Optimization advice for 16-channel DiT (Z-Image Turbo)

[uqer1244]

Hello, MLX Community,

I am currently porting Z-Image Turbo to MLX. This model is a Diffusion Transformer (DiT) similar to SD3, but it uses 16-channel latents (unlike the standard 4-channel VAE in SDXL), which results in significantly larger activation sizes.

I am running this on a MacBook Pro 14 M3pro + 18Gb , but I'm hitting a performance bottleneck that I suspect might be memory bandwidth bound.

I have uploaded the full implementation to my repository. You can check the full code and run it to reproduce

https://github.com/uqer1244/MLX_z-image

Context & Performance

• Model Architecture: Z-Image Turbo (16-channel latent DiT)
• Resolution: 1024x1024 image → (1, 16, 128, 128) latents
• Precision: bfloat16
• Current Speed: ~15.0 seconds per step (Denoising)
• Hardware: M3pro + 18Gb Unified Memory

The Bottleneck: 3D RoPE with Split/Concat

Profiling suggests the main cost comes from the Attention layer, specifically its unique 3D RoPE mechanism.
Unlike standard RoPE, this model requires splitting the query/key tensors into three chunks [32, 48, 48], applying different rotary embeddings based on Height/Width/Time axes, and then concatenating them back.

I suspected the Split -> RoPE -> Concat pattern was causing excessive memory read/writes.

What I have tried

1. mx.compile: The entire step function is compiled.
2. Fused RoPE Args: Instead of splitting the huge Q/K tensors (MB size), I refactored the code to pre-calculate and concatenate the RoPE angles (Args) first, and then apply cos/sin and rotation on the full tensor to avoid memory copies.

Here is the current implementation of my Attention layer:

class Attention(nn.Module):
    def __init__(self, dim: int, nheads: int, rope_theta: float = 256.0, eps: float = 1e-5):
        super().__init__()
        # ... (init code) ...
        # Z-Image specific splits
        self.dims = [32, 48, 48] 
        self.freqs_cache = {}

    def _get_fused_args(self, positions):
        """
        Optimization attempt:
        Instead of splitting Q/K tensors, we pre-calculate and fuse the 'angles' (theta).
        """
        B, L, _ = positions.shape
        if L in self.freqs_cache:
            freqs_tuple = self.freqs_cache[L]
        else:
            # ... (pre-compute freqs logic) ...
            freqs_tuple = freqs_list 

        # Calculate angles for each section (H, W, T)
        pos_h = positions[..., 0].astype(mx.float32)
        args_h = pos_h[..., None, None] * freqs_tuple[0][None, None, None, :]
        
        pos_w = positions[..., 1].astype(mx.float32)
        args_w = pos_w[..., None, None] * freqs_tuple[1][None, None, None, :]
        
        pos_t = positions[..., 2].astype(mx.float32)
        args_t = pos_t[..., None, None] * freqs_tuple[2][None, None, None, :]

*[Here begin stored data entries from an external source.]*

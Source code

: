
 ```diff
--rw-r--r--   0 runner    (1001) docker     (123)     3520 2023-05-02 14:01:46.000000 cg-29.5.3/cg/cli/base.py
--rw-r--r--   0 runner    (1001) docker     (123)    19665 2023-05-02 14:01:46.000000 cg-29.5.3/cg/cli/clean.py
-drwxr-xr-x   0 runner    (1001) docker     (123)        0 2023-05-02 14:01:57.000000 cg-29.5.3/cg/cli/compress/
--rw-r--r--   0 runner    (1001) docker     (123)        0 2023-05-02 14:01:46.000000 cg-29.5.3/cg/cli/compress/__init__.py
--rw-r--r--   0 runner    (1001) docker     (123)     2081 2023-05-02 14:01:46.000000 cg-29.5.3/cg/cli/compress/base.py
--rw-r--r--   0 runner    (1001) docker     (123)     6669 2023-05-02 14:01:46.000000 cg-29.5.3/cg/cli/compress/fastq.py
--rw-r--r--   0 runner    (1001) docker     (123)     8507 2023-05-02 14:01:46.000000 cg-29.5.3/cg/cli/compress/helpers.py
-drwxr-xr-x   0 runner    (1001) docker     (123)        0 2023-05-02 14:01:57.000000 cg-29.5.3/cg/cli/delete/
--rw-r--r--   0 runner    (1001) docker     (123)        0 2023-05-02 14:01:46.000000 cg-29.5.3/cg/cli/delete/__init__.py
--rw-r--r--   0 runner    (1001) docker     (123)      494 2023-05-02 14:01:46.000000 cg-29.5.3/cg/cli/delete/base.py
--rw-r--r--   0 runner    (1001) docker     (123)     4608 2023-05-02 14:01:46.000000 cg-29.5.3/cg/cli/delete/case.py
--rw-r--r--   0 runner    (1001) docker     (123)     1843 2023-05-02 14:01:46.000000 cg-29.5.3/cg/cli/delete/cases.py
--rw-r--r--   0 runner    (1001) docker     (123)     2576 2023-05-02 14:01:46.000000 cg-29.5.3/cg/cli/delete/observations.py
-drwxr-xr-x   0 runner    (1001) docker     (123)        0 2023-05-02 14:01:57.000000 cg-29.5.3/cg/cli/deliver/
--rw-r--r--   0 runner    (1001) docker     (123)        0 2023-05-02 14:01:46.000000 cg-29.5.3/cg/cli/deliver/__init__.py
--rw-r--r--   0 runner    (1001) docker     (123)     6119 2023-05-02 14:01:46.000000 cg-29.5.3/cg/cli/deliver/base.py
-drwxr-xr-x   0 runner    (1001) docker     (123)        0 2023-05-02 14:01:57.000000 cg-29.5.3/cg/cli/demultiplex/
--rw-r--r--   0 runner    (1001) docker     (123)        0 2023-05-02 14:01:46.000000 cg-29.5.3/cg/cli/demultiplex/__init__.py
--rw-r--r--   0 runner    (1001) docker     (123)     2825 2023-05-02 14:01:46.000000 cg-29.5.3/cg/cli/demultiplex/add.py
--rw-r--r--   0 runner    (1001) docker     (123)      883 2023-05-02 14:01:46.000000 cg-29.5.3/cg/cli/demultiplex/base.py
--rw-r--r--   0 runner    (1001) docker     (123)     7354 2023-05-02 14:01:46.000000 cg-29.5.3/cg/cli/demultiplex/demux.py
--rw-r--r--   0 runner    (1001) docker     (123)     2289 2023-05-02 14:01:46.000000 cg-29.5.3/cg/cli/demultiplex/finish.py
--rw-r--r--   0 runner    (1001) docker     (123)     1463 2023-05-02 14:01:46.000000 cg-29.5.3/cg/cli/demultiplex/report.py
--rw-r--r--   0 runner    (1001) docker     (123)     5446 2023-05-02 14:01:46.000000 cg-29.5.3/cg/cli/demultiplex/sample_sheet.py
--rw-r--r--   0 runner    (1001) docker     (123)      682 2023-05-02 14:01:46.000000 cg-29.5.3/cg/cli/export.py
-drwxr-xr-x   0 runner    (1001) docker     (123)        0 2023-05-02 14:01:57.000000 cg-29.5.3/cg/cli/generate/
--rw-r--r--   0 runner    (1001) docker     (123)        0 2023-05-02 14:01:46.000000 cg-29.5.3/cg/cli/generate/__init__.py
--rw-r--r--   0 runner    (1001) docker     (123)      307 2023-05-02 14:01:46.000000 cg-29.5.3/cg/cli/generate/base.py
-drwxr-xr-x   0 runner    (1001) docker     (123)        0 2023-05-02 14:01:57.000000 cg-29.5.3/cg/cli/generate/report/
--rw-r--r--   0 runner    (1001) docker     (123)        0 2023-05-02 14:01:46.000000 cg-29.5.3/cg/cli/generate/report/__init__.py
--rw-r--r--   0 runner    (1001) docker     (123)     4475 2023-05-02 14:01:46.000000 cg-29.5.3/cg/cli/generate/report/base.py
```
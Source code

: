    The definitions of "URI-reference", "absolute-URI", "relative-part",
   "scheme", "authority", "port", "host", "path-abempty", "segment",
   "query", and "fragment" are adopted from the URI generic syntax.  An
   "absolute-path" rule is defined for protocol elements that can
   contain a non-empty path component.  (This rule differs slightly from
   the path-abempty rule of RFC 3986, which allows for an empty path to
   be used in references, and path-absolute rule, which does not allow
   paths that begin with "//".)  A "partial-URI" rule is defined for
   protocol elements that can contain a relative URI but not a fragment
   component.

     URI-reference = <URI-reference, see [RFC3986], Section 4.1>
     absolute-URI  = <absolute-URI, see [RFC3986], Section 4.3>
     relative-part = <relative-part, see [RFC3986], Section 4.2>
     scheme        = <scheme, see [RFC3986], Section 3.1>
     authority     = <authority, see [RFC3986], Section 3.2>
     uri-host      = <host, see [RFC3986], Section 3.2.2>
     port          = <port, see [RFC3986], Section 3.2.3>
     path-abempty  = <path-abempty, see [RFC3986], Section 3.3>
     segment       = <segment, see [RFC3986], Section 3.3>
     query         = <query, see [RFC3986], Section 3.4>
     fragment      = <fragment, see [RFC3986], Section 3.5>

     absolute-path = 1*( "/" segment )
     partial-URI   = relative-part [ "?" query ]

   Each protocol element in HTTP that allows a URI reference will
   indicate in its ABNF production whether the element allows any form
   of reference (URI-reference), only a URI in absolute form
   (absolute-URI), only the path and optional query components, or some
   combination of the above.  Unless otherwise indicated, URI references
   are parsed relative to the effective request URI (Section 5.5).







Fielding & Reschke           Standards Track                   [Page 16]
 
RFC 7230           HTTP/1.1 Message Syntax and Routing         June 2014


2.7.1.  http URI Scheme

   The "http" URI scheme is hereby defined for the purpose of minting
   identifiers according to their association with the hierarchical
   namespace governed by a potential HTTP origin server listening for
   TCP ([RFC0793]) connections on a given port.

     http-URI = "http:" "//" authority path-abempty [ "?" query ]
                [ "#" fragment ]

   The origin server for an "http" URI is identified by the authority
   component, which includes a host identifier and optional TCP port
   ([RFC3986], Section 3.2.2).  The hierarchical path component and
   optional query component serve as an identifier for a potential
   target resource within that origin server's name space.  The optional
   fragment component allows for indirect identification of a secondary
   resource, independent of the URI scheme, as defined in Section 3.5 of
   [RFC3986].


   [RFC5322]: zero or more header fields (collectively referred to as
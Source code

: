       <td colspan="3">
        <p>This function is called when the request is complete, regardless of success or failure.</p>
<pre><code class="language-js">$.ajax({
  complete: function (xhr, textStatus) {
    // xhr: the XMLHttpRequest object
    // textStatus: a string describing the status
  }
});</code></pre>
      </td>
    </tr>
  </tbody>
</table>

        # Fuse angles (Concatenate Args, NOT the heavy Tensors)
        return mx.concatenate([args_h, args_w, args_t], axis=-1)

    def __call__(self, x, mask=None, positions=None):
        B, L, D = x.shape
        # ... (Linear Projections) ...

        if positions is not None:
            # 1. Get fused angles
            args = self._get_fused_args(positions)

            # 2. Compute Sin/Cos once for the whole chunk
            cos = mx.cos(args)
            sin = mx.sin(args)

            # 3. Rotate in-place (avoiding explicit split/concat of Q/K)
            q1 = q[..., 0::2]
            q2 = q[..., 1::2]
            q = mx.stack([q1 * cos - q2 * sin, q1 * sin + q2 * cos], axis=-1).reshape(B, L, self.nheads, self.head_dim)
            
            # ... (Same for K) ...

        # ... (Attention & Output) ...
        return self.to_out(output)

Despite this "Fused Args" optimization, the speed remains around 15s/step.

My Questions

1. Memory Bandwidth Bound: Given the 16-channel latents at 1024px (which is 4x larger than SDXL's 4 channels), is ~15s/step simply the physical limit of M3's memory bandwidth? Or should I expect it to be faster?
2. Kernel Fusion: Does mx.compile effectively handle this kind of partial rotation logic? I am wondering if I'm missing any specific MLX primitives or patterns that would help the compiler fuse these operations better.

Any insights or advice would be greatly appreciated. Thanks for the great work on MLX!